The petroglyphs at Sacaton Creek … what stories could they tell!
It was time to go, the Sun was setting. But the memories of that day would live on and on.
THE DESERT DRY WASH (aka Arroyo):
AN ICONIC LANDFORM OF THE AMERICAN SOUTHWEST
An Exploration into the Natural History of the Dry Wash Trail
at Casitas de Gila Guesthouses in Southwest New Mexico
Looking south up the rugged, ephemeral dry wash of Eliot Canyon. During Summer Monsoon Season this dry wash becomes a high-energy stream capable of transporting large volumes of course sediment and boulders. Following the Ambush at Soldier Hill, the Apache Chief Ulzana and his warriors quite likely used this canyon as an escape route to elude Lt. Fountain and Troop C of the 34th US Calvary.
THE DESERT DRY WASH OR ARROYO:
ICONIC LANDFORM OF OUR WESTERN CINEMATIC FANTASIES
For most adults looking back on our early cinematic adventures, it’s hard to think of a favorite film set in the American Southwest in which the iconic landform of the dry wash or arroyo does not feature in at least one scene of high drama. Who among us does not remember that thrill of a Saturday afternoon when watching the classic, adrenalin-filled chase scene where the good guys and bad guys are blazing away at each other (and typically missing) while galloping mile after mile after mile up or down a sandy, boulder-strewn dry stream bed between towering canyon walls. Or, equally familiar, how we watched in nail-biting suspense as the obligatory ambush scene unfolded on the canyon rim, high above the dry-wash defile a hundred feet below, where the hapless and unsuspecting soldiers, wagon train, or strongbox-carrying stage coach would soon pass. It was exciting stuff of which that we never tired.
Looking east up the large intermittent stream dry wash of Little Dry Creek Canyon towards Soldier Hill in the distance, site of the ambush of Lt. Samuel Fountain and Troop C of the 34th US Calvary at Soldier Hill by the Apache Chief Ulzana and his warriors on December 19, 1885.

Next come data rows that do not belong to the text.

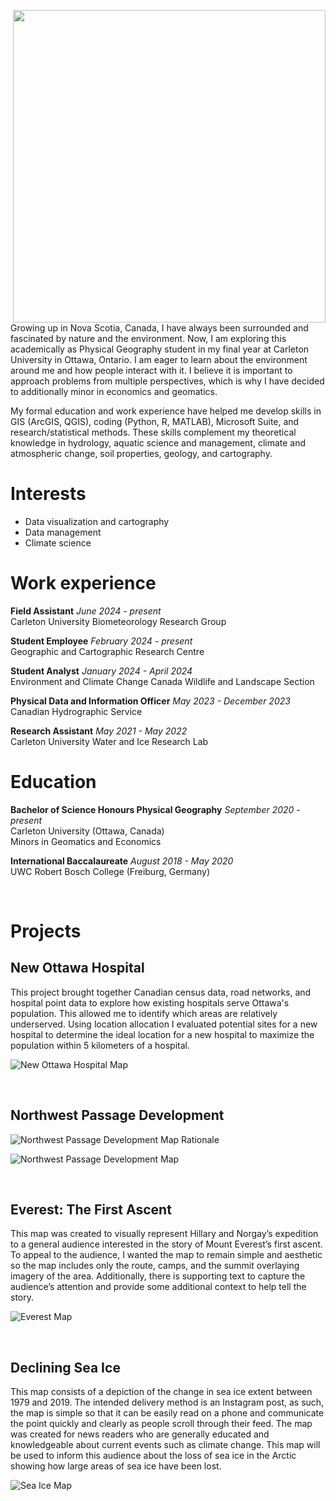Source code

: <img src='/profile.jpeg'
     align = right
     width = 500/>

Growing up in Nova Scotia, Canada, I have always been surrounded and fascinated by nature and the environment. Now, I am exploring this academically as Physical Geography student in my final year at Carleton University in Ottawa, Ontario. I am eager to learn about the environment around me and how people interact with it. I believe it is important to approach problems from multiple perspectives, which is why I have decided to additionally minor in economics and geomatics. 

My formal education and work experience have helped me develop skills in GIS (ArcGIS, QGIS), coding (Python, R, MATLAB), Microsoft Suite, and research/statistical methods. These skills complement my theoretical knowledge in hydrology, aquatic science and management, climate and atmospheric change, soil properties, geology, and cartography.


# Interests
- Data visualization and cartography
- Data management
- Climate science


# Work experience
**Field Assistant** _June 2024 - present_
</br> Carleton University Biometeorology Research Group 

**Student Employee** _February 2024 - present_
</br> Geographic and Cartographic Research Centre 

**Student Analyst** _January 2024 - April 2024_
</br> Environment and Climate Change Canada Wildlife and Landscape Section

**Physical Data and Information Officer** _May 2023 - December 2023_
</br> Canadian Hydrographic Service 

**Research Assistant** _May 2021 - May 2022_
</br> Carleton University Water and Ice Research Lab

# Education 
**Bachelor of Science Honours Physical Geography** _September 2020 - present_
</br> Carleton University (Ottawa, Canada)
</br> Minors in Geomatics and Economics


**International Baccalaureate** _August 2018 - May 2020_
</br> UWC Robert Bosch College (Freiburg, Germany)

</br> 

# Projects

## New Ottawa Hospital
This project brought together Canadian census data, road networks, and hospital point data to explore how existing hospitals serve Ottawa's population. This allowed me to identify which areas are relatively underserved. Using location allocation I evaluated potential sites for a new hospital to determine the ideal location for a new hospital to maximize the population within 5 kilometers of a hospital. 

![New Ottawa Hospital Map](/work-examples/map-hospital.jpg)

</br> 

## Northwest Passage Development
![Northwest Passage Development Map Rationale](/work-examples/rationale-shipping.jpg)

![Northwest Passage Development Map](/work-examples/map-shipping.jpg)

</br> 

## Everest: The First Ascent 
This map was created to visually represent Hillary and Norgay’s expedition to a general audience interested in the story of Mount Everest’s first ascent. To appeal to the audience, I wanted the map to remain simple and aesthetic so the map includes only the route, camps, and the summit overlaying imagery of the area. Additionally, there is supporting text to capture the audience’s attention and provide some additional context to help tell the story. 

![Everest Map](/work-examples/map-everest.jpg)

</br> 

## Declining Sea Ice
This map consists of a depiction of the change in sea ice extent between 1979 and 2019. The intended delivery method is an Instagram post, as such, the map is simple so that it can be easily read on a phone and communicate the point quickly and clearly as people scroll through their feed. The map was created for news readers who are generally educated and knowledgeable about current events such as climate change. This map will be used to inform this audience about the loss of sea ice in the Arctic showing how large areas of sea ice have been lost. 

![Sea Ice Map](/work-examples/map-seaice.jpg)

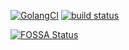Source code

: [![GolangCI](https://golangci.com/badges/github.com/naiba/com.svg)](https://golangci.com/r/github.com/naiba/com)  [![build status](https://travis-ci.com/naiba/com.svg?branch=master)](https://travis-ci.com/naiba/com)

[![FOSSA Status](https://app.fossa.io/api/projects/git%2Bgithub.com%2Fnaiba%2Fcom.svg?type=large)](https://app.fossa.io/projects/git%2Bgithub.com%2Fnaiba%2Fcom?ref=badge_large)


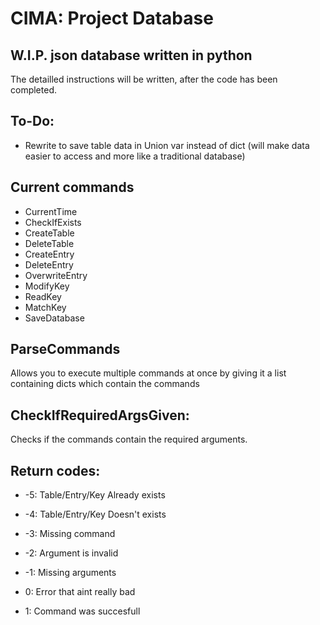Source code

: # CIMA: Project Database

## W.I.P. json database written in python

The detailled instructions will be written, after the code has been completed.

## To-Do:
+ Rewrite to save table data in Union var instead of dict (will make data easier to access and more like a traditional database)

## Current commands

+ CurrentTime
+ CheckIfExists
+ CreateTable
+ DeleteTable
+ CreateEntry
+ DeleteEntry
+ OverwriteEntry
+ ModifyKey
+ ReadKey
+ MatchKey
+ SaveDatabase

## ParseCommands

Allows you to execute multiple commands at once by giving it a list containing dicts which contain the commands

## CheckIfRequiredArgsGiven:
Checks if the commands contain the required arguments.

## Return codes:

+ -5: Table/Entry/Key Already exists

+ -4: Table/Entry/Key Doesn't exists

+ -3: Missing command

+ -2: Argument is invalid

+ -1: Missing arguments

+ 0: Error that aint really bad

+ 1: Command was succesfull

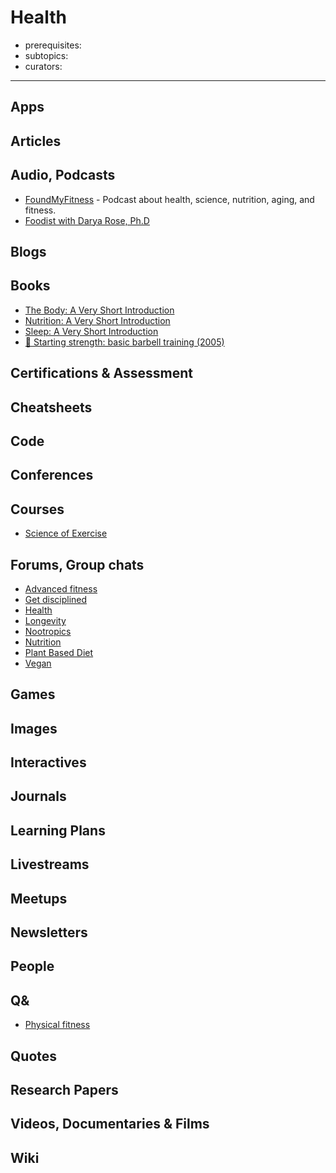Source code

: # Health

- prerequisites:
- subtopics:
- curators:

------

## Apps

## Articles

## Audio, Podcasts

- [FoundMyFitness](https://overcast.fm/itunes818198322/foundmyfitness) - Podcast about health, science, nutrition, aging, and fitness.
- [Foodist with Darya Rose, Ph.D](https://overcast.fm/itunes1090954776/foodist-with-darya-rose-ph-d)


## Blogs

## Books

- [The Body: A Very Short Introduction](http://www.veryshortintroductions.com/abstract/10.1093/actrade/9780198739036.001.0001/actrade-9780198739036?rskey=MLPnxI&result=84)
- [Nutrition: A Very Short Introduction](http://www.veryshortintroductions.com/abstract/10.1093/actrade/9780199681921.001.0001/actrade-9780199681921?rskey=sBHDD5&result=432)
- [Sleep: A Very Short Introduction](http://www.veryshortintroductions.com/abstract/10.1093/actrade/9780199587858.001.0001/actrade-9780199587858?rskey=P9EWzI&result=530)
- [📕 Starting strength: basic barbell training (2005)](https://www.goodreads.com/book/show/2098799.Starting_Strength)


## Certifications & Assessment

## Cheatsheets

## Code

## Conferences

## Courses

- [Science of Exercise](https://www.coursera.org/learn/science-exercise)

## Forums, Group chats

- [Advanced fitness](https://www.reddit.com/r/AdvancedFitness/)
- [Get disciplined](https://www.reddit.com/r/getdisciplined/)
- [Health](https://www.reddit.com/r/Health/)
- [Longevity](https://www.reddit.com/r/longevity/)
- [Nootropics](https://www.reddit.com/r/Nootropics/)
- [Nutrition](https://www.reddit.com/r/nutrition/)
- [Plant Based Diet](https://www.reddit.com/r/PlantBasedDiet)
- [Vegan](https://www.reddit.com/r/vegan/)

## Games

## Images

## Interactives

## Journals

## Learning Plans

## Livestreams

## Meetups

## Newsletters

## People

## Q&

- [Physical fitness](http://fitness.stackexchange.com)

## Quotes

## Research Papers

## Videos, Documentaries & Films

## Wiki
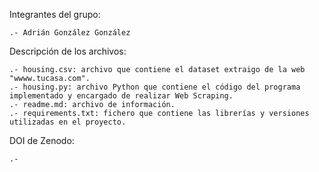 Integrantes del grupo:
    
    .- Adrián González González

Descripción de los archivos:

    .- housing.csv: archivo que contiene el dataset extraigo de la web "wwww.tucasa.com".
    .- housing.py: archivo Python que contiene el código del programa implementado y encargado de realizar Web Scraping.
    .- readme.md: archivo de información.
    .- requirements.txt: fichero que contiene las librerías y versiones utilizadas en el proyecto.

DOI de Zenodo:
    
    .-

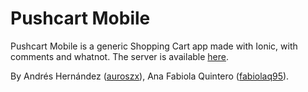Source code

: # Pushcart Mobile

Pushcart Mobile is a generic Shopping Cart app made with Ionic, with comments and whatnot. The server is available [here](https://github.com/auroszx/pushcart-v2).

By Andrés Hernández ([auroszx](https://github.com/auroszx)), Ana Fabiola Quintero ([fabiolaq95](https://github.com/fabiolaq95)).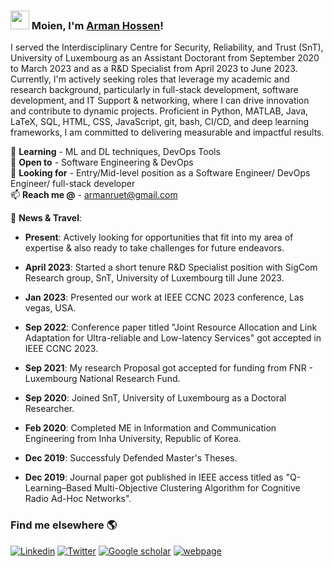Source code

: ### <img src="https://media.giphy.com/media/hvRJCLFzcasrR4ia7z/giphy.gif" width="30px"> Moien, I'm [Arman Hossen](https://armanruet.github.io/)!

I served the Interdisciplinary Centre for Security, Reliability, and Trust (SnT), University of Luxembourg as an Assistant Doctorant from September 2020 to March 2023 and as a R&D Specialist from April 2023 to June 2023. Currently, I'm actively seeking roles that leverage my academic and research background, particularly in full-stack development, software development, and IT Support & networking, where I can drive innovation and contribute to dynamic projects. Proficient in Python, MATLAB, Java, LaTeX, SQL, HTML, CSS, JavaScript, git, bash, CI/CD, and deep learning frameworks, I am committed to delivering measurable and impactful results.


<!---🔭 **Current work** - Resource allocation in 5G URLLC </br>--->
🌱 **Learning** - ML and DL techniques, DevOps Tools </br>
👯 **Open to** - Software Engineering & DevOps </br>
🤔 **Looking for** - Entry/Mid-level position as a Software Engineer/ DevOps Engineer/ full-stack developer</br>
📫 **Reach me @** - armanruet@gmail.com </br>

<!---  <div align="right">--->
<!---![GitHub Contributions](https://github-readme-stats.vercel.app/api?username=armanruet&show_icons=true&title_color=fff&icon_color=79ff97&text_color=9f9f9f&bg_color=151515)--->
<!---</div> --->

💬 **News & Travel**:
- **Present**: Actively looking for opportunities that fit into my area of expertise & also ready to take challenges for future endeavors.
  
- **April 2023**: Started a short tenure R&D Specialist position with SigCom Research group, SnT, University of Luxembourg till June 2023.

- **Jan 2023**: Presented our work at IEEE CCNC 2023 conference, Las vegas, USA.

- **Sep 2022**: Conference paper titled "Joint Resource Allocation and Link Adaptation for Ultra-reliable and Low-latency Services" got accepted in IEEE CCNC 2023.

- **Sep 2021**: My research Proposal got accepted for funding from FNR - Luxembourg National Research Fund.

- **Sep 2020**: Joined SnT, University of Luxembourg as a Doctoral Researcher.

- **Feb 2020**: Completed ME in Information and Communication Engineering from Inha University, Republic of Korea.

- **Dec 2019**: Successfuly Defended Master's Theses. 

- **Dec 2019**: Journal paper got published in IEEE access titled as "Q-Learning–Based Multi-Objective Clustering Algorithm for Cognitive Radio Ad-Hoc Networks".


### Find me elsewhere 🌎

[![Linkedin](https://img.shields.io/badge/-ArmanHossen-blue?style=flat-square&logo=Linkedin&logoColor=white&link=https://www.linkedin.com/in/armanruet/)](https://www.linkedin.com/in/armanruet/) 
[![Twitter](https://img.shields.io/badge/-Twitter-1ca0f1?style=flat-square&labelColor=1ca0f1&logo=twitter&logoColor=white&link=https://twitter.com/arman_5227)](https://twitter.com/arman_5227)
[![Google scholar](https://img.shields.io/badge/-GoogleScholar-blue?style=flat-square&logo=Google&logoColor=white&link=https://scholar.google.com/citations?user=LN-2sIoAAAAJ&hl=en)](https://scholar.google.com/citations?user=LN-2sIoAAAAJ&hl=en)
[![webpage](https://img.shields.io/badge/-webpage-blue?style=flat-square&logo=github&logoColor=black&link=https://armanruet.github.io/)](https://armanruet.github.io/)
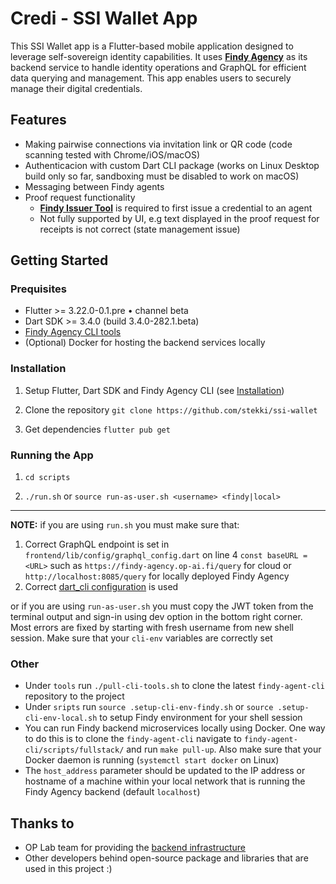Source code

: # Credi - SSI Wallet App

This SSI Wallet app is a Flutter-based mobile application designed to leverage self-sovereign identity capabilities. It uses [**Findy Agency**](https://github.com/findy-network) as its backend service to handle identity operations and GraphQL for efficient data querying and management. This app enables users to securely manage their digital credentials.

## Features
* Making pairwise connections via invitation link or QR code (code scanning tested with Chrome/iOS/macOS)
* Authenticacion with custom Dart CLI package (works on Linux Desktop build only so far, sandboxing must be disabled to work on macOS)
* Messaging between Findy agents
* Proof request functionality
  * [**Findy Issuer Tool**](https://github.com/findy-network/findy-issuer-tool) is required to first issue a credential to an agent
  * Not fully supported by UI, e.g text displayed in the proof request for receipts is not correct (state management issue)

## Getting Started

### Prequisites

* Flutter >= 3.22.0-0.1.pre • channel beta
* Dart SDK >= 3.4.0 (build 3.4.0-282.1.beta)
* [Findy Agency CLI tools](https://github.com/findy-network/findy-agent-cli)
* (Optional) Docker for hosting the backend services locally

### Installation

1. Setup Flutter, Dart SDK and Findy Agency CLI (see [Installation](https://github.com/findy-network/findy-agent-cli?tab=readme-ov-file#installation))

2. Clone the repository `git clone https://github.com/stekki/ssi-wallet`

3. Get dependencies `flutter pub get`

### Running the App

1. `cd scripts`

2. `./run.sh` or `source run-as-user.sh <username> <findy|local>`
---
**NOTE:**
if you are using `run.sh` you must make sure that:

1. Correct GraphQL endpoint is set in `frontend/lib/config/graphql_config.dart` on line 4 `const baseURL = <URL>` such as `https://findy-agency.op-ai.fi/query` for cloud or `http://localhost:8085/query` for locally deployed Findy Agency
2. Correct [dart_cli configuration](https://github.com/lainio/dart_cli?tab=readme-ov-file#configurations) is used

or if you are using `run-as-user.sh` you must copy the JWT token from the terminal output and sign-in using dev option in the bottom right corner. Most errors are fixed by starting with fresh username from new shell session. Make sure that your `cli-env` variables are correctly set

### Other

* Under `tools` run `./pull-cli-tools.sh` to clone the latest `findy-agent-cli` repository to the project
* Under `sripts` run `source .setup-cli-env-findy.sh` or `source .setup-cli-env-local.sh` to setup Findy environment for your shell session
* You can run Findy backend microservices locally using Docker. One way to do this is to clone the `findy-agent-cli` navigate to `findy-agent-cli/scripts/fullstack/` and run
  `make pull-up`. Also make sure that your Docker daemon is running (`systemctl start docker` on Linux)
* The `host_address` parameter should be updated to the IP address or hostname of a machine within your local network that is running the Findy Agency backend (default `localhost`)

## Thanks to
* OP Lab team for providing the [backend infrastructure](https://github.com/findy-network)
* Other developers behind open-source package and libraries that are used in this project :)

Yet the fact is that these scenes were more than just another artifice in fantasy of Hollywood fabrication. For the most part, the human dramas they portrayed were historically accurate, real-life events that played out over and over again during the golden years of America’s pursuit of its Manifest Destiny. A well-documented local example of one such event was the Massacre at Soldier Hill, which took place on December 19, 1885, when the Apache Chief Ulzana and about nine warriors ambushed Lt. Samuel W. Fountain and the 34-man strong C Troop of the 8th US Calvary while on patrol in the Mogollon Mountains. The ambush took place as the soldiers were coming up a steep grade on a small hill located on the north side of a dry wash called Little Dry Creek, located about 20 miles north of the Casitas. Taken completely by surprise, Lt. Fountain’s patrol suffered a loss of five men killed and three wounded before the calvary regrouped and counter attacked. As the soldiers advanced again, Ulzana and his band abandoned the high ground and slipped away to the west, heading down the dry wash of Little Dry Creek canyon about two miles before, quite likely, heading south up the dry wash of Eliot Canyon. From Eliot Canyon, they would have had access and safe passage out of sight into a subsequent maze of rugged dry washes, eventually leading them to the Mule Mountains, and from there, further south to a mining community near Carlisle, NM, where they killed three men and wounded several others on Christmas Eve.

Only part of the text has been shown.